Your assignment: In the entries below, find every line with "verwenden" and copy it.

Supplied records:

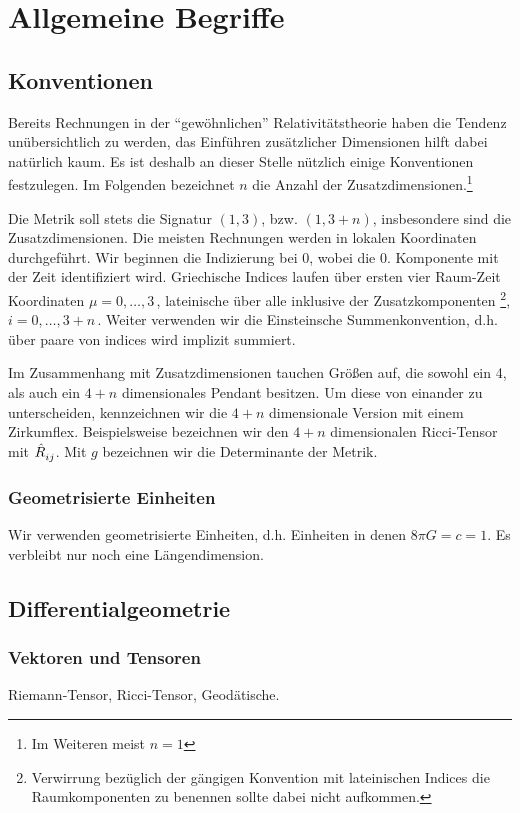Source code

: \chapter{Allgemeine Begriffe}

\section{Konventionen}
Bereits Rechnungen in der "`gewöhnlichen"' Relativitätstheorie haben die Tendenz
unübersichtlich zu werden, das Einführen zusätzlicher Dimensionen hilft dabei
natürlich kaum.
Es ist deshalb an dieser Stelle nützlich einige Konventionen festzulegen. Im
Folgenden bezeichnet $n$ die Anzahl der Zusatzdimensionen.\footnote{Im Weiteren
meist $n=1$}

Die Metrik soll stets die Signatur $(1,3)$, bzw. $(1,3+n)$, insbesondere sind
die Zusatzdimensionen. Die meisten Rechnungen werden in lokalen Koordinaten
durchgeführt.
Wir beginnen die Indizierung bei 0, wobei die 0. Komponente mit der Zeit identifiziert wird.
Griechische Indices laufen über ersten vier Raum-Zeit Koordinaten
$\mu=0,\ldots,3\,$, lateinische über alle inklusive der
Zusatzkomponenten \footnote{Verwirrung bezüglich der gängigen Konvention
mit lateinischen Indices die Raumkomponenten zu benennen sollte dabei nicht
aufkommen.}, $i=0,\ldots,3+n\,$. Weiter verwenden wir die Einsteinsche
Summenkonvention, d.h. über paare von indices wird implizit summiert.

Im Zusammenhang mit Zusatzdimensionen tauchen Größen auf, die sowohl ein 4, als
auch ein $4+n$ dimensionales Pendant besitzen. Um diese von einander zu
unterscheiden, kennzeichnen wir die $4+n$ dimensionale Version mit einem
Zirkumflex. 
Beispielsweise bezeichnen wir den $4+n$ dimensionalen Ricci-Tensor mit
$\tensor{\hat{R}}{_i_j}$. Mit $g$ bezeichnen wir die Determinante der Metrik.
\subsection*{Geometrisierte Einheiten}
Wir verwenden geometrisierte Einheiten, d.h. Einheiten in denen
$8\pi G=c=1$. Es verbleibt nur noch eine Längendimension.
\section{Differentialgeometrie}
\subsection{Vektoren und Tensoren}
Riemann-Tensor, Ricci-Tensor, Geodätische.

Written solution:
aufkommen.}, $i=0,\ldots,3+n\,$. Weiter verwenden wir die Einsteinsche
Wir verwenden geometrisierte Einheiten, d.h. Einheiten in denen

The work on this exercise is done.